It's such a mysterious thing.
People try to make a connection
but why is it one person is attracted to another person in particular?

EDITH
I know what you mean.

HAROLD
You can say
well, it's where she comes from
or how she was brought up

EDITH
her relationship with her mother or her father

HAROLD
but, as it turns out, that explains nothing

EDITH
No.

HAROLD
that a person wears her hair in a certain way
or puts her hand to her cheek in a certain way
and you find it irresistable
otherwise in every other way she could be an numbskull
or you could be an numbskull
but you can't resist her
and she can't resist you
where does this come from?
These are mysteries buried so deep inside a person
you can never understand them.

EDITH
How is this?

HAROLD
Lovely.

EDITH
Should I have some jewelry?

HAROLD
A necklace.

And then,
you put two people together
each with these idiosyncracies
that are so particular

EDITH
so odd

HAROLD
so pointless

EDITH
and yet so crucial
because these are the connections people have
to one another's strangest aspects

HAROLD
what seems hot to them

EDITH
the reason they make a particular choice
and not just a general one

HAROLD
not any man or woman
but this unique person

EDITH
responding to something unfathomable

HAROLD
the particularity of it

EDITH
the mystery of two people finding their way to the same particularity

HAROLD
it seems hard enough all the neurons working in one brain
but then all the neurons in two brains together getting along
plus the hormones and whatnot.

EDITH
It is so fragile.

HAROLD
And so strong.

EDITH
And so fragile.

HAROLD
This is what it is to love another person.

EDITH
How is this?

HAROLD
Good.

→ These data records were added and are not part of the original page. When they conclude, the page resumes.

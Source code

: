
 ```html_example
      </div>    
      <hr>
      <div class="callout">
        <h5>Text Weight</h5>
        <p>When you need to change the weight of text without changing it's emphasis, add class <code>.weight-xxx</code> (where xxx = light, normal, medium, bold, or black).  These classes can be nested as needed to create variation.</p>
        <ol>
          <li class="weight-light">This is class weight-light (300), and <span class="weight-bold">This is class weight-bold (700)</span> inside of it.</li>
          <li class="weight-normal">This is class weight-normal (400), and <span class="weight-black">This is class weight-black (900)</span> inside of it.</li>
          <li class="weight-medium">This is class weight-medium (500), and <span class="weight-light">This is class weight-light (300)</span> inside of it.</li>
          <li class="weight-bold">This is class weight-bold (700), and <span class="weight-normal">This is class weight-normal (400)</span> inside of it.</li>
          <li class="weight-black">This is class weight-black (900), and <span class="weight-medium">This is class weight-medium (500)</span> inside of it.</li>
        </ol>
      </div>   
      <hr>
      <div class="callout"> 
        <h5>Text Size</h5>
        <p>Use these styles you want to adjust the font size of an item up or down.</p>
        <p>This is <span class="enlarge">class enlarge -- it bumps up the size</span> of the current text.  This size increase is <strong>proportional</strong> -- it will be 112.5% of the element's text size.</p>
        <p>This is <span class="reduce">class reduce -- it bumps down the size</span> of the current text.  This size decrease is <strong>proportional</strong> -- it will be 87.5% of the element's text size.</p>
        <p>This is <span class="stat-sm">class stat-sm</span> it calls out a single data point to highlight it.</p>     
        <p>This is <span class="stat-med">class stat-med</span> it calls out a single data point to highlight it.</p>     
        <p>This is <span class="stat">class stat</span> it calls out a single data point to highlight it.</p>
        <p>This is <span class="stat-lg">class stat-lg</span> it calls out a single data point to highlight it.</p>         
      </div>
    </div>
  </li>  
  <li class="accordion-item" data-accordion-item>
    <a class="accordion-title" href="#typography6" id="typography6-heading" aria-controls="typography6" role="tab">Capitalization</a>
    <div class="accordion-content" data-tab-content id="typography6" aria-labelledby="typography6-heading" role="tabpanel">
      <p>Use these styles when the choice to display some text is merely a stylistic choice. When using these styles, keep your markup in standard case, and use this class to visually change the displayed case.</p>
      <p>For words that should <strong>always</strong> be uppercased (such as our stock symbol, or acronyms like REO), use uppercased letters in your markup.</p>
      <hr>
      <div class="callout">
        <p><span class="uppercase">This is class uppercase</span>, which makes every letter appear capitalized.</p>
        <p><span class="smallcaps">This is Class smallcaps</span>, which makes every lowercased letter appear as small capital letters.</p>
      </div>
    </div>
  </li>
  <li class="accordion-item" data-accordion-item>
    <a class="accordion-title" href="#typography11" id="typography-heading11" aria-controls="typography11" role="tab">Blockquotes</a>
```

I like the necklace.
I don't think I'd wear the bracelet.

[as she looks again at the necklace]

There are people
who simply need to have ants crawling on their stomachs
or across their chests
before they can think of having some sort of relationship
or even friendship with another person
and I make no judgments

EDITH
No.

HAROLD
I make no judgments.

EDITH
Neither do I.

HAROLD
People are unique, each one of them.

I knew a fellow
who used to go to a bar in Oregon
where he knew a couple of women
who were willing
to go up to his hotel room with him
watch him strip naked,
get into a tub of bath water,
and walk back and forth.
His only request was that the women
would throw oranges at his buttocks
as he walked back and forth.
Then he would get out,
pick up the oranges,
put them in a paper bag,
get dressed,
and leave.
That's simply how it was for him
how he was able to connect to another human being
in an affectionate way.
This went on for some years
this relationship among the three of them.
In a sense, you might say,
this is the way in which they were able to constitute a human society
in which they felt comfortable.
Freud never explained that.

EDITH
People are like that.

HAROLD
Some people.

EDITH
Some people are.

[while Harold continues talking
he finds his way over to the barbecue
where he puts coals on the grill
and pours kerosene over the coals]

HAROLD
It's not my taste as it happens.
And yet it can't be wrong
if that is the only way they can reach out to another
and have a relationship that is rewarding for them both
because, as Aristotle said,
man is a social animal.

EDITH
And woman, too.

HAROLD
And woman, too.
We are ourselves only in our relationships.
We are human only in our societies.
And this is how it is to be human
whether your love is erotic love for another individual person
what the Greeks called erotike
or it takes the form of friendship
which the Greeks called senike
or was that heteraike

EDITH
What's that?

HAROLD
What the Greeks called friendship

EDITH
How would I know?

HAROLD
Is that how you pronounce it?

EDITH
I wouldn't know.

HAROLD
In any case
that's what the Greeks knew
that love is not just an agreeable option
love is the glue of human society
we can't live without it

EDITH
Peculiar as it may sometimes seem to us

HAROLD
the forms that it may take
that may seem objectionable or wrong to one person or another

EDITH
nonetheless without it the world just comes apart.

HAROLD
There was a woman in Milwaukee
who could only have sex in the back yard.
She needed to be in a public place.
She tried parks and other outdoor places
but none of them were any good,
only her own back yard,
and never in the house.

[silence]

And I myself, I have to say,
it may sound strange
but I just like to rub my buttocks on someone else's buttocks.
I like to kiss someone's buttocks, too,
or just,
fondle them,
but mostly I just love to rub buttocks.

[silence]

EDITH
There was a fellow
who was arrested in Syracuse
for sexual abuse
because he was going around and knocking down girls and young women
and taking off their shoes
and sucking on their toes.
And I have to say,
I can understand that
because
I like feet.

I myself I used to go into bars in Alberta
every Friday night during rodeo season
and challenge the cowboys to leg wrestle
clear the tables and chairs and lie down in the middle of the barroom
and bet these guys I could beat them, which I could
and you might say after that
that I should spend my Saturdays praying for forgiveness
but what else do you suppose there was to do
on a Friday night in Alberta?

[Harold turns around from the barbecue;
his hands are on fire;
he holds his arms bent at the elbows,
his hands up in front of his face,
looking at his burning hands]

EDITH
Your hands are on fire.

HAROLD
Yes.
Yes. They are.

[they both watch his hands burn;
he is wearing asbestos gloves]

I'm afraid I won't be able to cook dinner now.

EDITH
I think I have something in the refrigerator for dinner.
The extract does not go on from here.